The MP-661K "Drozd" is  Russian-made BB pistol and rifle.

Options
The MP661K is best known for being one of the few (if only) select-fire BB guns and can fire single, three-round, and six-round bursts - although in some markets, such as the United Kingdom, only semi-auto is available. 

It is popular with both casual target shooters and airgun enthusiasts; it is excellent out of the box plus offers customization options and upgrades. Such modifications include aftermarket/third-party and user-community alterations and upgrades such as "mod boards" that can increase the rate of fire up to 2000 rounds per minute and provide true fully automatic operation, adapters to use external propellant sources (such as 20 oz paintball CO2 tanks or HPA scuba tanks), dye kits to change the color (commonly RIT fabric dye is used), and longer barrels (higher velocity).

Construction
The quality of the gun is high, with the main functional components being made from firearms quality steel and the plastic parts (trigger, main receiver housings, buttstock, lower magazine cover) being made from firearms quality fiber reinforced polymers. The gun is manufactured by a company that also manufactures and designs military firearms (best known for their WWII production of the Tokarev TT-33 and M1895 Nagant revolver), and many of the parts are thus "over engineered" with military-style durability. The price of the Drozd is much higher than typical "department store" airguns, partly due to the use of the higher quality components and increased durability.
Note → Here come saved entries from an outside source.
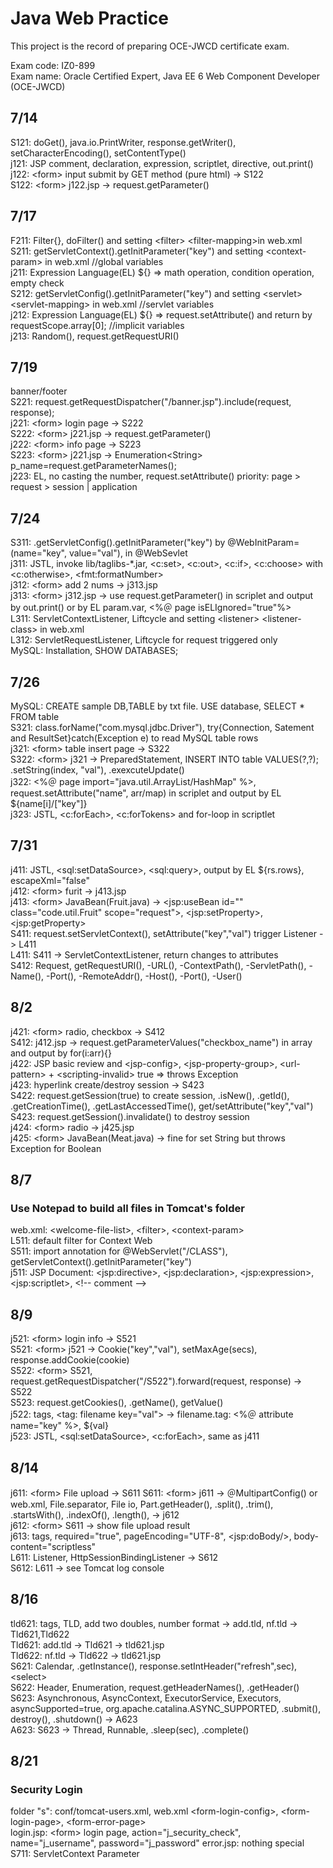 # Java Web Practice 
This project is the record of preparing OCE-JWCD certificate exam.

Exam code: IZ0-899  
Exam name: Oracle Certified Expert, Java EE 6 Web Component Developer (OCE-JWCD)  

## 7/14
S121: doGet(), java.io.PrintWriter, response.getWriter(), setCharacterEncoding(), setContentType()  
j121: JSP comment, declaration, expression, scriptlet, directive, out.print()  
j122: \<form> input submit by GET method (pure html) -> S122  
S122: \<form> j122.jsp -> request.getParameter()  

## 7/17
F211: Filter{}, doFilter() and setting \<filter> \<filter-mapping>in web.xml  
S211: getServletContext().getInitParameter("key") and setting \<context-param> in web.xml //global variables  
j211: Expression Language(EL) ${} => math operation, condition operation, empty check  
S212: getServletConfig().getInitParameter("key")  and setting \<servlet> \<servlet-mapping> in web.xml //servlet variables  
j212: Expression Language(EL) ${} => request.setAttribute() and return by requestScope.array[0]; //implicit variables  
j213: Random(), request.getRequestURI()  

## 7/19
banner/footer  
S221: request.getRequestDispatcher("/banner.jsp").include(request, response);  
j221: \<form> login page -> S222  
S222: \<form> j221.jsp -> request.getParameter()  
j222: \<form> info page -> S223  
S223: \<form> j221.jsp -> Enumeration\<String> p_name=request.getParameterNames();  
j223: EL, no casting the number, request.setAttribute() priority: page > request > session | application  

## 7/24
S311: .getServletConfig().getInitParameter("key") by  @WebInitParam=(name="key", value="val"), in @WebSevlet  
j311: JSTL, invoke lib/taglibs-*.jar, <c:set>, <c:out>, <c:if>, <c:choose> with <c:otherwise>, \<fmt:formatNumber>  
j312: \<form> add 2 nums -> j313.jsp  
j313: \<form> j312.jsp -> use request.getParameter() in scriplet and output by out.print() or by EL param.var, \<%＠ page isELIgnored="true"%>  
L311: ServletContextListener, Liftcycle and setting \<listener> \<listener-class> in web.xml  
L312: ServletRequestListener, Liftcycle for request triggered only  
MySQL: Installation, SHOW DATABASES;  

## 7/26
MySQL: CREATE sample DB,TABLE by txt file. USE database, SELECT * FROM table  
S321: class.forName("com.mysql.jdbc.Driver"), try{Connection, Satement and ResultSet}catch(Exception e) to read MySQL table rows  
j321: \<form> table insert page -> S322  
S322: \<form> j321 -> PreparedStatement, INSERT INTO table VALUES(?,?); .setString(index, "val"), .exexcuteUpdate()  
j322: \<%＠ page import="java.util.ArrayList/HashMap" %>, request.setAttribute("name", arr/map) in scriplet and output by EL ${name[i]/["key"]}  
j323: JSTL, <c:forEach>, <c:forTokens> and for-loop in scriptlet  

## 7/31
j411: JSTL, \<sql:setDataSource>, \<sql:query>, output by EL ${rs.rows}, escapeXml="false"  
j412: \<form> furit -> j413.jsp  
j413: \<form> JavaBean(Fruit.java) -> \<jsp:useBean id="" class="code.util.Fruit" scope="request">, \<jsp:setProperty>, \<jsp:getProperty>  
S411: request.setServletContext(), setAttribute("key","val") trigger Listener -> L411  
L411: S411 -> ServletContextListener, return changes to attributes  
S412: Request, getRequestURI(), -URL(), -ContextPath(), -ServletPath(), -Name(), -Port(), -RemoteAddr(), -Host(), -Port(), -User()  

## 8/2
j421: \<form> radio, checkbox -> S412  
S412: j412.jsp -> request.getParameterValues("checkbox_name") in array and output by for(i:arr){}  
j422: JSP basic review and \<jsp-config>, \<jsp-property-group>, \<url-pattern> + \<scripting-invalid> true => throws Exception  
j423: hyperlink create/destroy session -> S423  
S422: request.getSession(true) to create session, .isNew(), .getId(), .getCreationTime(), .getLastAccessedTime(), get/setAttribute("key","val")  
S423: request.getSession().invalidate() to destroy session  
j424: \<form> radio -> j425.jsp  
j425: \<form> JavaBean(Meat.java) -> fine for set String but throws Exception for Boolean  

## 8/7
### Use Notepad to build all files in Tomcat's folder  
web.xml: \<welcome-file-list>, \<filter>, \<context-param>  
L511: default filter for Context Web  
S511: import annotation for @WebServlet("/CLASS"), getServletContext().getInitParameter("key")  
j511: JSP Document: \<jsp:directive>, \<jsp:declaration>, \<jsp:expression>, \<jsp:scriptlet>, \<!-- comment -->

## 8/9
j521: \<form> login info -> S521  
S521: \<form> j521 -> Cookie("key","val"), setMaxAge(secs), response.addCookie(cookie)  
S522: \<form> S521, request.getRequestDispatcher("/S522").forward(request, response) -> S522  
S523: request.getCookies(), .getName(), getValue()  
j522: tags, \<tag: filename key="val"> -> filename.tag: \<%＠ attribute name="key" %>, ${val}  
j523: JSTL, \<sql:setDataSource>, \<c:forEach>, same as j411  

## 8/14
j611: \<form> File upload -> S611
S611: \<form> j611 -> ＠MultipartConfig() or web.xml, File.separator, File io, Part.getHeader(), .split(), .trim(), .startsWith(), .indexOf(), .length(), -> j612  
j612: \<form> S611 -> show file upload result  
j613: tags, required="true", pageEncoding="UTF-8", \<jsp:doBody/>, body-content="scriptless"  
L611: Listener, HttpSessionBindingListener -> S612  
S612: L611 -> see Tomcat log console  

## 8/16
tld621: tags, TLD, add two doubles, number format -> add.tld, nf.tld -> Tld621,Tld622  
Tld621: add.tld -> Tld621 -> tld621.jsp  
Tld622: nf.tld -> Tld622 -> tld621.jsp  
S621: Calendar, .getInstance(), response.setIntHeader("refresh",sec), \<select>  
S622: Header, Enumeration, request.getHeaderNames(), .getHeader()  
S623: Asynchronous, AsyncContext, ExecutorService, Executors, asyncSupported=true, org.apache.catalina.ASYNC_SUPPORTED, .submit(), destroy(), .shutdown() -> A623  
A623: S623 -> Thread, Runnable, .sleep(sec), .complete()  

## 8/21
### Security Login
folder "s": conf/tomcat-users.xml, web.xml  \<form-login-config>, \<form-login-page>, \<form-error-page>  
login.jsp: \<form> login page, action="j_security_check", name="j_username", password="j_password" 
error.jsp: nothing special  
S711: ServletContext Parameter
The barrel is rifled steel and extremely thick and rugged for an airgun. Although such components do not translate into increased accuracy, they do tend to increase durability. The rifling does not significantly increase the gun's accuracy; spherical projectiles comprising non-malleable materials demonstrate little, if any, accuracy differences between rifled and smoothbore barrels.

The Blackbird
The Baikal factory have now also released "The Blackbird" a version of the Drozd equipped with a bulk feed and a 400-round magazine, which remedies the achilles heel of the original Bumblebee: the tiny 30-round magazine capacity (which can be emptied in one and a half seconds on a 1,200 rpm modified gun).

The Blackbird boasts a 400-round-plus capacity, as well as an improved three-cartridge 12-gram CO2 system, or a single 88-gram large CO2 cartridge. It shares many parts with the original Drozd and retains the same basic body configuration, as well as the original Drozd's stock firing modes.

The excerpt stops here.